I don't get it. Maverick's pole very well.


----------



## Dillusion (May 21, 2012)

> > Poles worse than a maverick.
> 
> 
> I don't get it. Maverick's pole very well.


Not the 09 HPX17 my friend has.


----------



## 8loco (Feb 12, 2012)

I have a banshee. I don't have any problems with poling. What you have remember is its 83" wide. So no it doesn't pole like HB. I normally leave the skeg of the motor slightly in the water, this helps with tracking. To me it's a great all around boat. Not the best power in the world but a great compromise of stability, poleibilty, ability to run shallow, and is a fairly dry and smooth ride for a flats boat.


----------



## paint it black (Nov 3, 2007)

> > > Poles worse than a maverick.
> >
> >
> > I don't get it. Maverick's pole very well.
> ...



You just don't know what you're doing. I've poled many HPX17's and they pole great. Depending on which model, some may be heavier than others, but they still pole great. Even the HPX18 poles great for a skiff it's size. If you're trying to compare it to the way a Shadowcast poles, it's ridiculous. But to say they pole poorly is not true, for they are actually one of the better skiffs I've poled.


----------



## Dillusion (May 21, 2012)

> > > > Poles worse than a maverick.
> > >
> > >
> > > I don't get it. Maverick's pole very well.
> ...


lol son I have more experience on a wider range of skiffs than you do. I was not comparing it to the SC.


----------



## PLANKTON7 (Jun 14, 2011)

theres a reason why mavvy's are one of the top selling boats.


----------



## paint it black (Nov 3, 2007)

> > > > > Poles worse than a maverick.
> > > >
> > > >
> > > > I don't get it.

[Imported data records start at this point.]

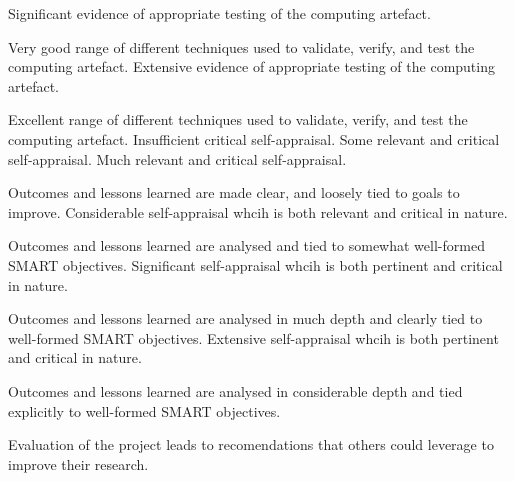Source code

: \begin{markingrubric}
        \grade		Significant evidence of appropriate testing of the computing artefact.
        \par		Very good range of different techniques used to validate, verify, and test the computing artefact.
        \grade		Extensive evidence of appropriate testing of the computing artefact.
        \par		Excellent range of different techniques used to validate, verify, and test the computing artefact.
%
        \grade\fail  	Insufficient critical self-appraisal.
        \grade		Some relevant and critical self-appraisal.
        \grade		Much relevant and critical self-appraisal.
        \par		Outcomes and lessons learned are made clear, and loosely tied to goals to improve.
        \grade		Considerable self-appraisal whcih is both relevant and critical in nature.
        \par		Outcomes and lessons learned are analysed and tied to somewhat well-formed SMART objectives.
        \grade		Significant self-appraisal whcih is both pertinent and critical in nature.
        \par		Outcomes and lessons learned are analysed in much depth and clearly tied to well-formed SMART objectives.
        \grade		Extensive self-appraisal whcih is both pertinent and critical in nature.
        \par		Outcomes and lessons learned are analysed in considerable depth and tied explicitly to well-formed SMART objectives. 
       \par		Evaluation of the project leads to recomendations that others could leverage to improve their research. 
\end{markingrubric}


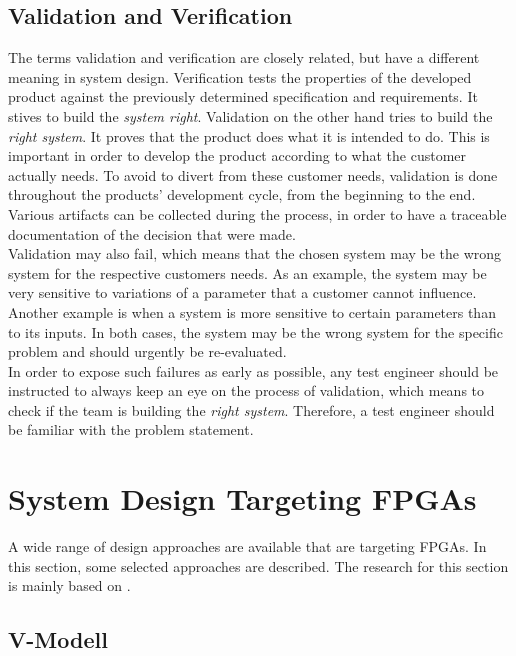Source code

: \subsection{Validation and Verification}

The terms validation and verification are closely related, but have a different meaning in system design.
Verification tests the properties of the developed product against the previously determined specification and requirements.
It stives to build the \textit{system right}.
Validation on the other hand tries to build the \textit{right system}.
It proves that the product does what it is intended to do.
This is important in order to develop the product according to what the customer actually needs.
To avoid to divert from these customer needs, validation is done throughout the products' development cycle, from the beginning to the end.
Various artifacts can be collected during the process, in order to have a traceable documentation of the decision that were made.\\

Validation may also fail, which means that the chosen system may be the wrong system for the respective customers needs.
As an example, the system may be very sensitive to variations of a parameter that a customer cannot influence.
Another example is when a system is more sensitive to certain parameters than to its inputs.
In both cases, the system may be the wrong system for the specific problem and should urgently be re-evaluated.\\

In order to expose such failures as early as possible, any test engineer should be instructed to always keep an eye on the process of validation, which means to check if the team is building the \textit{right system}.
Therefore, a test engineer should be familiar with the problem statement.

\section{System Design Targeting FPGAs}

A wide range of design approaches are available that are targeting FPGAs.
In this section, some selected approaches are described.
The research for this section is mainly based on \cite{GesslerRalf2014EES}.

\subsection{V-Modell}

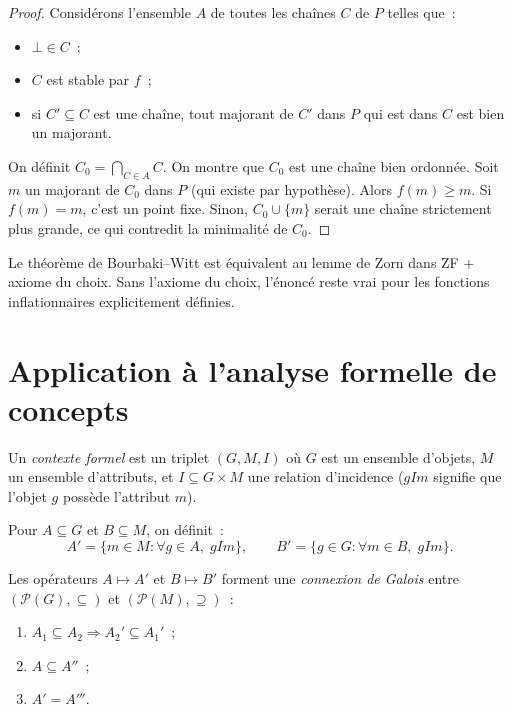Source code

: \begin{proof}
Consid\'erons l'ensemble $A$ de toutes les cha\^ines $C$ de $P$ telles que~:
\begin{itemize}
  \item $\bot \in C$~;
  \item $C$ est stable par $f$~;
  \item si $C' \subseteq C$ est une cha\^ine, tout majorant de $C'$ dans $P$ qui est dans
    $C$ est bien un majorant.
\end{itemize}
On d\'efinit $C_0 = \bigcap_{C \in A} C$. On montre que $C_0$ est une cha\^ine bien
ordonn\'ee. Soit $m$ un majorant de $C_0$ dans $P$ (qui existe par hypoth\`ese). Alors
$f(m) \geq m$. Si $f(m) = m$, c'est un point fixe. Sinon, $C_0 \cup \{m\}$ serait une
cha\^ine strictement plus grande, ce qui contredit la minimalit\'e de $C_0$.
\end{proof}

\begin{remarque}
Le th\'eor\`eme de Bourbaki--Witt est \'equivalent au lemme de Zorn dans ZF + axiome du
choix. Sans l'axiome du choix, l'\'enonc\'e reste vrai pour les fonctions inflationnaires
explicitement d\'efinies.
\end{remarque}

\section{Application \`a l'analyse formelle de concepts}

\begin{definition}
Un \emph{contexte formel} est un triplet $(G, M, I)$ o\`u $G$ est un ensemble d'objets,
$M$ un ensemble d'attributs, et $I \subseteq G \times M$ une relation d'incidence ($gIm$
signifie que l'objet $g$ poss\`ede l'attribut $m$).
\end{definition}

\begin{definition}
Pour $A \subseteq G$ et $B \subseteq M$, on d\'efinit~:
\[
  A' = \{m \in M : \forall g \in A, \; gIm\}, \qquad
  B' = \{g \in G : \forall m \in B, \; gIm\}.
\]
\end{definition}

\begin{proposition}
Les op\'erateurs $A \mapsto A'$ et $B \mapsto B'$ forment une \emph{connexion de Galois}
entre $(\mathcal{P}(G), \subseteq)$ et $(\mathcal{P}(M), \supseteq)$~:
\begin{enumerate}
  \item $A_1 \subseteq A_2 \Rightarrow A_2' \subseteq A_1'$~;
  \item $A \subseteq A''$~;
  \item $A' = A'''$.
\end{enumerate}
\end{proposition}

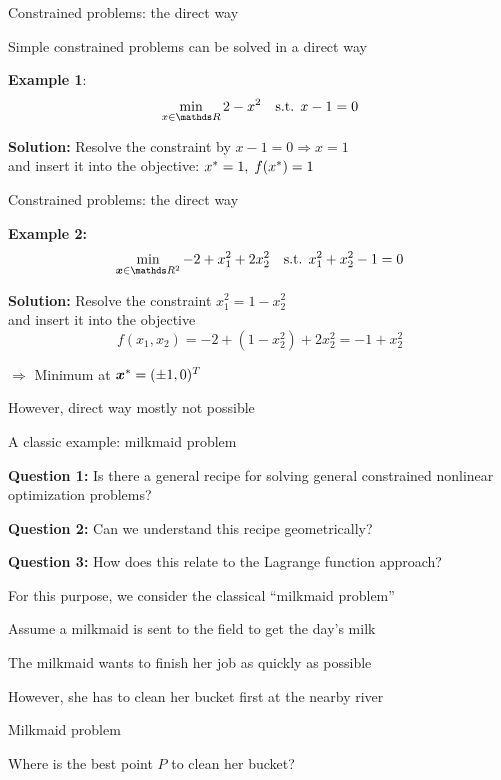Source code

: \documentclass[11pt,compress,t,notes=noshow, xcolor=table]{beamer}
\begin{document}
\begin{framei}{Constrained problems: the direct way}
\item Simple constrained problems can be solved in a direct way
\item[] \textbf{Example 1}:
$$
\min_{x\in \R} 2 - x^2 \quad \text{s.t. } x - 1 = 0
$$
\item \textbf{Solution:} Resolve the constraint by $x - 1 = 0 \Rightarrow x = 1$\\
and insert it into the objective: $\xs = 1, \; f(\xs) = 1$
\end{framei}


\begin{framei}{Constrained problems: the direct way}
\item[] \textbf{Example 2:}
$$
\min_{\xv \in \R^2} - 2 + x_1^2 + 2 x_2^2 \quad \text{s.t. } x_1^2 + x_2^2 - 1 = 0
$$
\item \textbf{Solution:} Resolve the constraint $x_1^2 = 1 - x_2^2$\\
and insert it into the objective
$$
f(x_1, x_2) = -2 + (1 - x_2^2) + 2 x_2^2 = -1 + x_2^2
$$
\item $\Rightarrow$ Minimum at $\xvs = (\pm 1, 0)^T$
\item However, direct way mostly not possible
\end{framei}


\begin{framei}{A classic example: milkmaid problem}
\item \textbf{Question 1:} Is there a general recipe for solving general constrained nonlinear optimization problems?
\item \textbf{Question 2:} Can we understand this recipe geometrically?
\item \textbf{Question 3:} How does this relate to the Lagrange function approach?
\vfill
\item For this purpose, we consider the classical ``milkmaid problem''
\item Assume a milkmaid is sent to the field to get the day's milk
\item The milkmaid wants to finish her job as quickly as possible
\item However, she has to clean her bucket first at the nearby river
\end{framei}


\begin{framei}{Milkmaid problem}
\item Where is the best point $P$ to clean her bucket?
\vfill
{}
\end{framei}
\end{document}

Maverick's pole very well.
> ...



I doubt that, Marty.... Definitely not poling more skiffs for more hours, that's a damn fact.  You may test out more random skiffs for your reviews, but I have *fished* a lot of skiffs where I have spent hours and hours and hours poling. I have spent more hours poling HPX's from the  17 Micro, Tunnel, V, and the 18 than I have poled Ankona's.  To jon boats, canoes, 13 and 15'4 lowsiders and highsiders, NMZ's, LT's, Classics, Super Skiff's, Renegade, Waterman, SUV, Shadowcast, Copperhead Gen 1 and Gen 2 (with different configurations), Caimen, Carolina Skiffs, TriHulls, too many to name completely. 

You have no idea what you speak of. I guarantee you I have spent far more hours on the water than more than half the people on this forum in the last 5 years, probably more hours than some of the guides on here, too. Don't get it twisted just because you see me posting about my Copperhead for the past three years. I still fish with a bunch of friends on all kinds of skiffs, where poling is our only means of fishing, no trolling motors where I'm from.  lol

You're trying to say that all mavericks pole bad because one of your friends has an HPX17 that you don't like how it poles.


----------



## Dillusion (May 21, 2012)

> > > > > > Poles worse than a maverick.
> > > > >
> > > > >
> > > > > I don't get it. Maverick's pole very well.
> ...


I'm in the same 'boat' as you. I've done all of that- except you have me beat on the caimen and the trihulls.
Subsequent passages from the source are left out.